## DESCRIPTION OF THE TASK:
In the records below, some lines contain "https"; state the number of such lines and nothing else.

________________________________________

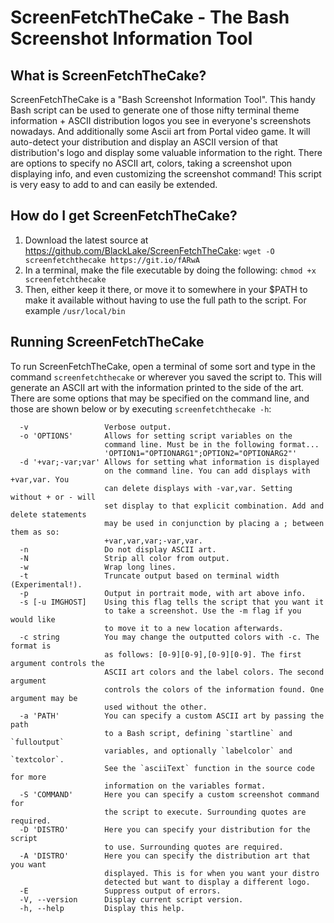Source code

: 
# ScreenFetchTheCake - The Bash Screenshot Information Tool

## What is ScreenFetchTheCake?

ScreenFetchTheCake is a "Bash Screenshot Information Tool". This handy Bash
script can be used to generate one of those nifty terminal theme
information + ASCII distribution logos you see in everyone's screenshots
nowadays. And additionally some Ascii art from Portal video game.
It will auto-detect your distribution and display an ASCII
version of that distribution's logo and display some valuable information 
to the right. There are options to specify no ASCII art, colors, taking a
screenshot upon displaying info, and even customizing the screenshot
command! This script is very easy to add to and can easily be extended.

## How do I get ScreenFetchTheCake?

1. Download the latest source at https://github.com/BlackLake/ScreenFetchTheCake: `wget -O screenfetchthecake https://git.io/fARwA`
2. In a terminal, make the file executable by doing the following: `chmod +x screenfetchthecake`
3. Then, either keep it there, or move it to somewhere in your $PATH to make it available without having to use the full path to the script. For example `/usr/local/bin`

## Running ScreenFetchTheCake

To run ScreenFetchTheCake, open a terminal of some sort and type in the command `screenfetchthecake`
or wherever you saved the script to. This will generate an ASCII art with the
information printed to the side of the art. There are some options that may be
specified on the command line, and those are shown below or by executing `screenfetchthecake -h`:

      -v                 Verbose output.
      -o 'OPTIONS'       Allows for setting script variables on the
                         command line. Must be in the following format...
                         'OPTION1="OPTIONARG1";OPTION2="OPTIONARG2"'
      -d '+var;-var;var' Allows for setting what information is displayed
                         on the command line. You can add displays with +var,var. You
                         can delete displays with -var,var. Setting without + or - will
                         set display to that explicit combination. Add and delete statements
                         may be used in conjunction by placing a ; between them as so:
                         +var,var,var;-var,var.
      -n                 Do not display ASCII art.
      -N                 Strip all color from output.
      -w                 Wrap long lines.
      -t                 Truncate output based on terminal width (Experimental!).
      -p                 Output in portrait mode, with art above info.
      -s [-u IMGHOST]    Using this flag tells the script that you want it
                         to take a screenshot. Use the -m flag if you would like
                         to move it to a new location afterwards.
      -c string          You may change the outputted colors with -c. The format is
                         as follows: [0-9][0-9],[0-9][0-9]. The first argument controls the
                         ASCII art colors and the label colors. The second argument
                         controls the colors of the information found. One argument may be
                         used without the other.
      -a 'PATH'          You can specify a custom ASCII art by passing the path
                         to a Bash script, defining `startline` and `fulloutput`
                         variables, and optionally `labelcolor` and `textcolor`.
                         See the `asciiText` function in the source code for more
                         information on the variables format.
      -S 'COMMAND'       Here you can specify a custom screenshot command for
                         the script to execute. Surrounding quotes are required.
      -D 'DISTRO'        Here you can specify your distribution for the script
                         to use. Surrounding quotes are required.
      -A 'DISTRO'        Here you can specify the distribution art that you want
                         displayed. This is for when you want your distro
                         detected but want to display a different logo.
      -E                 Suppress output of errors.
      -V, --version      Display current script version.
      -h, --help         Display this help.

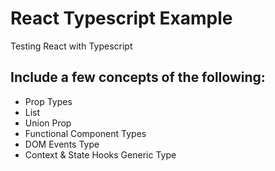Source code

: # React Typescript Example
Testing React with Typescript

## Include a few concepts of the following:
- Prop Types
- List
- Union Prop
- Functional Component Types
- DOM Events Type
- Context & State Hooks Generic Type

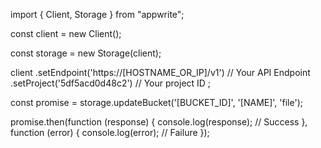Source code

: import { Client, Storage } from "appwrite";

const client = new Client();

const storage = new Storage(client);

client
    .setEndpoint('https://[HOSTNAME_OR_IP]/v1') // Your API Endpoint
    .setProject('5df5acd0d48c2') // Your project ID
;

const promise = storage.updateBucket('[BUCKET_ID]', '[NAME]', 'file');

promise.then(function (response) {
    console.log(response); // Success
}, function (error) {
    console.log(error); // Failure
});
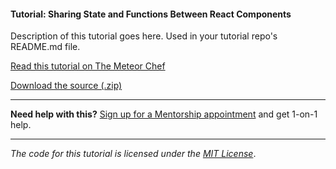 #### Tutorial: Sharing State and Functions Between React Components

Description of this tutorial goes here. Used in your tutorial repo's README.md file.

[Read this tutorial on The Meteor Chef](https://themeteorchef.com/tutorials/sharing-state-and-functions-between-react-components)  

[Download the source (.zip)](https://github.com/themeteorchef/sharing-state-and-functions-between-react-components/archive/master.zip)

---

**Need help with this?** [Sign up for a Mentorship appointment](https://themeteorchef.com/mentorship?readme=sharing-state-and-functions-between-react-components) and get 1-on-1 help.

---

_The code for this tutorial is licensed under the [MIT License](http://opensource.org/licenses/MIT)_.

________________________________________

## YOUR RESPONSE:
5